Der Pressekodex sagt z.B. in Artikel 2: Sorgfalt – Recherche ist unverzichtbares Instrument journalistischer Sorgfalt.

Diese Sorgfalt aber lassen viele Artikel vermissen. So vermutet etwa die Welt wenige Stunden nach dem Unfall, dass Michael Schumacher wahrscheinlich selbst schuld sei – er ist bestimmt zu sehr ins Risiko gegangen. Grundlage für diese Behauptungen? Keine. Das liest sich dann so:

schumacher_welt
Auschnitt Screenshot Welt.de vom 29.12.2013

 

Der Journalist Udo Stiehl schreibt, dass die Quellenlage zu Beginn der Berichterstattung eigentlich viel zu dünn für serösen Journalismus war. Fakten wurden durch Spekulationen ersetzt – Hauptsache dabei sein und Klicks abgreifen. Mit Sorgfalt hat das nicht mehr viel zu tun. Auch Tobias Gillen äußerte sich kritisch zum Verlauf der Berichterstattung.

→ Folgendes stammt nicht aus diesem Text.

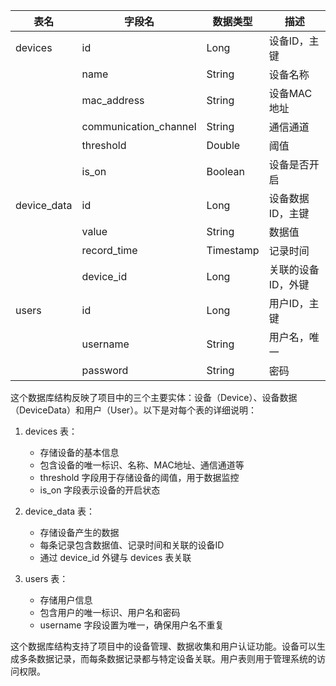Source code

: | 表名        | 字段名                | 数据类型  | 描述               |
| ----------- | --------------------- | --------- | ------------------ |
| devices     | id                    | Long      | 设备ID，主键       |
|             | name                  | String    | 设备名称           |
|             | mac_address           | String    | 设备MAC地址        |
|             | communication_channel | String    | 通信通道           |
|             | threshold             | Double    | 阈值               |
|             | is_on                 | Boolean   | 设备是否开启       |
| device_data | id                    | Long      | 设备数据ID，主键   |
|             | value                 | String    | 数据值             |
|             | record_time           | Timestamp | 记录时间           |
|             | device_id             | Long      | 关联的设备ID，外键 |
| users       | id                    | Long      | 用户ID，主键       |
|             | username              | String    | 用户名，唯一       |
|             | password              | String    | 密码               |

这个数据库结构反映了项目中的三个主要实体：设备（Device）、设备数据（DeviceData）和用户（User）。以下是对每个表的详细说明：

1. devices 表：
   - 存储设备的基本信息
   - 包含设备的唯一标识、名称、MAC地址、通信通道等
   - threshold 字段用于存储设备的阈值，用于数据监控
   - is_on 字段表示设备的开启状态

2. device_data 表：
   - 存储设备产生的数据
   - 每条记录包含数据值、记录时间和关联的设备ID
   - 通过 device_id 外键与 devices 表关联

3. users 表：
   - 存储用户信息
   - 包含用户的唯一标识、用户名和密码
   - username 字段设置为唯一，确保用户名不重复

这个数据库结构支持了项目中的设备管理、数据收集和用户认证功能。设备可以生成多条数据记录，而每条数据记录都与特定设备关联。用户表则用于管理系统的访问权限。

Artikel 4 des besagten Pressekodex sagt: Grenzen der Recherche – Bei der Beschaffung von personenbezogenen Daten, Nachrichten, Informationsmaterial und Bildern dürfen keine unlauteren Methoden angewandt werden.

Sollten die Berichte stimmen, dass ein Journalist versucht hat, als Priester verkleidet zum Krankenbett von Michael Schumacher zu gelangen, so wäre auch dies ein klarer Verstoß gegen einfache entische Grundregel des Journalismus.

Und sonst so?

Ob jede kleine Veränderung eine Schriftbanderole im TV rechtfertigt, ob die „Kerzen der Hoffnung“ auf Bild.de Michael Schumacher wirklich etwas bringen oder nur eine unpassende Klick-Spielerei sind, ob es wirklich zum jetzigen Zeitpunkt eine 100-Seiten starke Fotostrecke zum Leben von Michael Schumacher auf Focus Online geben muss, muss jeder selbst entscheiden.

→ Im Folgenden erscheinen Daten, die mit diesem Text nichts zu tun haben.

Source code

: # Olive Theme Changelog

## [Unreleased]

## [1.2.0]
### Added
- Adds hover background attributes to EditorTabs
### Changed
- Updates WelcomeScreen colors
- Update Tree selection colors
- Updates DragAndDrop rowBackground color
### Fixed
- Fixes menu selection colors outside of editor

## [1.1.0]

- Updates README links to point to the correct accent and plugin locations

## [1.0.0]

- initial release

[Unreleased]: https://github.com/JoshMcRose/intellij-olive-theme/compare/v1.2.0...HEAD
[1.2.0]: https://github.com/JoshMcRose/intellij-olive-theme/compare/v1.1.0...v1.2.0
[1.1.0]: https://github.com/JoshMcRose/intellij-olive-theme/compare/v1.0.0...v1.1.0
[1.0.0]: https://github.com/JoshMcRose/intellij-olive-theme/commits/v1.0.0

Auschnitt Screenshot Bild.de Startseite vom 31.12.2013
Auschnitt Screenshot Bild.de Startseite vom 31.12.2013

 

Und fernab der Profis?

Auch an anderen Stellen des Internets sind teilweise fragwürdige Dinge aufgetaucht. So gibt es „News Blogs“, die gezielt das Video vom vermeintlichen Abtransport Schumachers von der Piste in den Vordergrund stellen und es dick mit Werbung garnieren, so wie etwa diese Seite hier, die ich bewusst nicht verlinken will für noch mehr Klicks:

>schumacher_fail1

Eigentlich gebührt solchen Seiten gar keine Aufmerksamkeit, ich habe es aber hier mit aufgenommen, weil auch große Online-Medien das Video teilweise aufgenommen haben, noch bevor bestätigt war, ob es sich hier wirklich um Michael Schumacher handelt.

Wie öffentlichen sollten Genesungswünsche sein?

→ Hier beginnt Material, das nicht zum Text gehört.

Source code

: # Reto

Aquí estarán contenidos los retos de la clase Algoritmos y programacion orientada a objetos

Der Blogger und Journalist Ekki Kern merkt zudem an,  dass den massenhaft öffentlichen Genesungswünschen von Prominenten via Twitter ein bisschen Eigen-Promo anhaftet – Er merkt an, dass Genesungswünsche persönlich sein sollten.

Facebook: Nackte Brüste sind tabu – Falsche Todesmeldungen nicht?

Dann gibt es da noch einige Zeitgenossen auf Facebook, die bereits jetzt Beileids-Pages mit dem Titel „RIP Michael Schumacher“ gebastelt haben. Zweifellos der Gipfel des schlechten Geschmacks. Letztlich spiegelt Facebook hier nur die Gesellschaft wieder in der wir leben und es sind sicher auch nur einige wenige Freaks die auf so einem Weg an Klicks kommen wollen. Sascha Pallenberg forderte in einem Blogbeitrag aktiv Facebook dazu auf, derartige Seiten vom Netz zu nehmen – teilweise ist dies wohl auch schon passiert. Was bleibt ist Unverständnis, wieso Facebook Bilder von nackten Brüsten löscht – jedoch gegen solche Seiten nicht schneller vorgehen kann. Bis jetzt (31.12.2013) sind entsprechende Seiten online.

Screenshot Facebook 31.12.2013
Screenshot Facebook 31.12.2013

Ich will das meiste hier oben gar nicht bewerten, ich will es nur mal angemerkt haben.